# Office 2003/2007 trial uninstall problems



## hitchy.ali (Dec 4, 2007)

Hi there,

I have been having trouble with uninstalling Microsoft Office 2003 and the 2007 trial version.

Originally, I had installed the trial to see what it was like. After the trial period was finished, I wanted to switch back to Office 2003 as I preferred this. I therefore attempted to uninstall the 2007 trial version.

I was unable to uninstall the 2007 trial version. I then found out how to manually uninstall it but decided to use Office 2007 Registry Delete, Rip Out Office 2007 and Windows installer Cleanup combined. This seemed to work, and Microsoft Office 2007 trial version seemed to be uninstalled completely. 
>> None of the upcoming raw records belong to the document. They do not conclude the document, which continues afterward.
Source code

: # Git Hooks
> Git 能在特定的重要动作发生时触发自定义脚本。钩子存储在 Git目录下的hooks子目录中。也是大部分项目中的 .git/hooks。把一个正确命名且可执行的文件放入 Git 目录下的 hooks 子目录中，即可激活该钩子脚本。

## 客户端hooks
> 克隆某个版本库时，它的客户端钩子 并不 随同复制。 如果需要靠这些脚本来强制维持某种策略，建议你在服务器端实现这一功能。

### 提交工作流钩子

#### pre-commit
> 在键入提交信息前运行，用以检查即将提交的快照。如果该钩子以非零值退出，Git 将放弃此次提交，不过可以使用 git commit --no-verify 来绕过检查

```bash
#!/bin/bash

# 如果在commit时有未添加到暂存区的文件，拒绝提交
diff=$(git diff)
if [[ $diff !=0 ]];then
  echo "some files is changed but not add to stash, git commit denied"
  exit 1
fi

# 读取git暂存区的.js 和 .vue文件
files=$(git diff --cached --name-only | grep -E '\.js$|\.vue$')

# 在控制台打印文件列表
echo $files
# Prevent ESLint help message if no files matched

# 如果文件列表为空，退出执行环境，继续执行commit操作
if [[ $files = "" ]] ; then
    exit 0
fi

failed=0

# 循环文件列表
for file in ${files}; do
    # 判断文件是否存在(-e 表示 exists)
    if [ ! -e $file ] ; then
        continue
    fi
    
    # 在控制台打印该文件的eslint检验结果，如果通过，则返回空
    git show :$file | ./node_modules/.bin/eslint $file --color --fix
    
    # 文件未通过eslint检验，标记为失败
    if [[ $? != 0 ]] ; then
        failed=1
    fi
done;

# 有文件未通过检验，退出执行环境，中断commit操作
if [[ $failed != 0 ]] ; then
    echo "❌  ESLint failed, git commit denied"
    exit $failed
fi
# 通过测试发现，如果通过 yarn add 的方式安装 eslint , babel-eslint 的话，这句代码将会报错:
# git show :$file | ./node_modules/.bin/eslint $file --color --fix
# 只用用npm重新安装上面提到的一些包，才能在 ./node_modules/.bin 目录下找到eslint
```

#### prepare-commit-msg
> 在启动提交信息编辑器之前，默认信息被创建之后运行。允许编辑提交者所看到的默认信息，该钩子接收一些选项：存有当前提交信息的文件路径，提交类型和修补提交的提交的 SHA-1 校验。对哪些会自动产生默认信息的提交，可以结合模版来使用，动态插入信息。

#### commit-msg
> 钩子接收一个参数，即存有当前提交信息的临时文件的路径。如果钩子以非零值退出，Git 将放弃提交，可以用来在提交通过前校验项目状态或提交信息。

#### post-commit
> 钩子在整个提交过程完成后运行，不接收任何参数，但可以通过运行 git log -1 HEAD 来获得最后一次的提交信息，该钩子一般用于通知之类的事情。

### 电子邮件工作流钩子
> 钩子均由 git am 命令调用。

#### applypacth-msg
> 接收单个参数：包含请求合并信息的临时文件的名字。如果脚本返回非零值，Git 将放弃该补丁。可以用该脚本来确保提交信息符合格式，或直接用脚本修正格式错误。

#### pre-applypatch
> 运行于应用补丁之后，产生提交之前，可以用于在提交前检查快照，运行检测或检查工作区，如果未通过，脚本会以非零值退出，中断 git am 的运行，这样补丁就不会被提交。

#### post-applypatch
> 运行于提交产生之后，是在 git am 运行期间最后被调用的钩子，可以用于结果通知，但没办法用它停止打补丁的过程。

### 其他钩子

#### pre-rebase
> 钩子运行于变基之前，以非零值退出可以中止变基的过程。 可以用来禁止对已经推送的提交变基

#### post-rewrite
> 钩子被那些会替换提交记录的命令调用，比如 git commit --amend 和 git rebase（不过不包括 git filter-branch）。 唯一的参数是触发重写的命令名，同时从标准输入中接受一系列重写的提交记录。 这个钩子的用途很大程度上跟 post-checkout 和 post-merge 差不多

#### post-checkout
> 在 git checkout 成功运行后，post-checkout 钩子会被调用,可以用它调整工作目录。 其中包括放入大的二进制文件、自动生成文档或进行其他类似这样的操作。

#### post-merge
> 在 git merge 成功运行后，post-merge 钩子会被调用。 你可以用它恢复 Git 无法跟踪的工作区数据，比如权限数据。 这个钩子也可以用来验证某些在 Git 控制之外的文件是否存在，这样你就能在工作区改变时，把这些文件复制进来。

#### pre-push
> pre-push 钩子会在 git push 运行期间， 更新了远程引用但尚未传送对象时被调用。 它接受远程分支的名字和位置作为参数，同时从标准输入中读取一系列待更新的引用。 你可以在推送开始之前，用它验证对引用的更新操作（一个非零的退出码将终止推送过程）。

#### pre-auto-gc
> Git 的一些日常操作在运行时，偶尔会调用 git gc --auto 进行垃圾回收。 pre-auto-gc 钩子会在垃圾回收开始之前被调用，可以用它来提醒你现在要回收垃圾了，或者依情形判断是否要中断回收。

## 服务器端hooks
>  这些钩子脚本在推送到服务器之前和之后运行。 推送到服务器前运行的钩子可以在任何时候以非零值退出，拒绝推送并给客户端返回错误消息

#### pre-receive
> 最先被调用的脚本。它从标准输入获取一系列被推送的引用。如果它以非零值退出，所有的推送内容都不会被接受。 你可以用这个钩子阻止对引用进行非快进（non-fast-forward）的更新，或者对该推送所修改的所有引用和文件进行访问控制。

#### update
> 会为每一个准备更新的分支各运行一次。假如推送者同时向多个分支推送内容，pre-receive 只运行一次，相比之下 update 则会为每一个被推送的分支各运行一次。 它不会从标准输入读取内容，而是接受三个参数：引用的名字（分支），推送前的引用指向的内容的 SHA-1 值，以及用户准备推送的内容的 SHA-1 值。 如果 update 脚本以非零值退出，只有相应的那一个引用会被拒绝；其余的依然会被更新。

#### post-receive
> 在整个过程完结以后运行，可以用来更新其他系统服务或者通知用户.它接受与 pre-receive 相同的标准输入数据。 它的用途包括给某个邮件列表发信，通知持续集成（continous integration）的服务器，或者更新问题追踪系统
I then decided to install my copy of Microsoft Office 2003. This seemed to go as normal. However, once installed I was unable to run the program unless I used 'run as administor' option. This seemed to work although I knew it would be annoying to have to do this everytime. Nevertheless I persisted and carried on using it as normal. However, when it came to print, I was having all sorts of problems such as with printing. It was as though the program could only function in its basic form and was unable to actually access things like printer options.

I thought this was odd, so decided to uninstall and reinstall in the hope that this would solve the problem. It then seemed to have problems uninstalling, so I used Revo Uninstaller to uninstall it; this seemed to work well.

Re-installing seemed the same as before, BUT unfortunately, yet again I was faced with the same problem. Now I have attempted to uninstall it again using Vistas uninstall options in the Programs & Features window. This seemed to work ...however! when I took a look at my desktop all of the office icons were still there; i then navigated to the Office installation folder and it seemed that nothing had been deleted at all.

It was not present in the Vista Programs & Features page nor in the Revo Uninstaller page but still it seemed that nothing had been deleted, although the two uninstall programs think that it has been.

This is all very confusing and I have searched for a while for similar cases but could not find any.

Any and all help is much appreciated. It is a necessity that this problem is sorted out and I am able to use Microsoft Office properly again for my studies.

Further information: the OS is Vista Ultimate 64-bit.

Thanks,
Ali


----------



## azmak (Jun 19, 2008)

follow this article to completely remove office http://support.microsoft.com/kb/928218
and then reinstall it


----------